À medida que a narrativa se desvia de sua estrutura, a fluidez, com sua sedução sutil e inevitável, se torna o novo ritmo, o novo compasso da história. As palavras, antes rígidas, encarcadas nos limites de um entendimento convencional, começam a se dissolver, a suavizar-se, como se buscassem escorregar pela superfície do pensamento, seguindo um movimento hipnótico que nos conduz cada vez mais fundo nas camadas da existência. O leitor, agora absorvido por essa névoa que se estende como um manto espesso, sente-se como se estivesse sendo consumido por uma loucura invisível, uma presença que se aproxima de maneira insidiosa, não mais de fora para dentro, mas de dentro para fora – sempre mais próxima, sempre mais invasiva, como se a própria escrita fosse um portal não para o entendimento, mas para o esquecimento, um chamado irresistível para o precipício daquilo que está além da compreensão.
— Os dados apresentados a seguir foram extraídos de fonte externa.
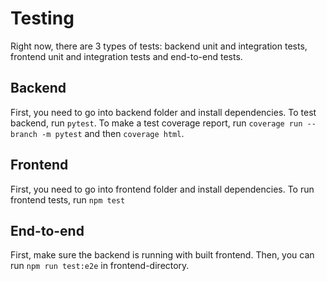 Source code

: # Testing

Right now, there are 3 types of tests: backend unit and integration tests, frontend unit and integration tests and end-to-end tests.

## Backend

First, you need to go into backend folder and install dependencies.
To test backend, run `pytest`.
To make a test coverage report, run `coverage run --branch -m pytest` and then `coverage html`.

## Frontend

First, you need to go into frontend folder and install dependencies.
To run frontend tests, run `npm test`



## End-to-end
First, make sure the backend is running with built frontend.
Then, you can run `npm run test:e2e` in frontend-directory.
O livro, então, se torna mais do que uma mera obra literária; ele se transfigura na voz de uma inquietude que nunca cessa, uma desrazão que pulsa e vibra em cada palavra, como se Hesse, ao escrever, não tivesse apenas dado forma a uma narrativa, mas invocado algo — algo que habita nas margens do entendimento humano, que escapa ao controle das convenções e se insinua nas fissuras da mente. Ele não escreveu apenas uma história, mas uma chave, uma senha que abre as portas para o que está além das palavras, além das categorias do raciocínio, para um reino onde o homem, em sua totalidade, se dissolve. Cada página, em sua intensidade e incerteza, é um convite para adentrar esse outro lugar – um lugar onde a ordem do mundo se desfaz, e onde o ser, ao invés de se encontrar, se perde, se dissolve em fragmentos que são, simultaneamente, o todo e o nada. É nessa fusão, nesse precipício de não ser, que o livro se torna a verdadeira invocação: uma chamada para o infinito que reside além das palavras e que nunca poderá ser nomeado.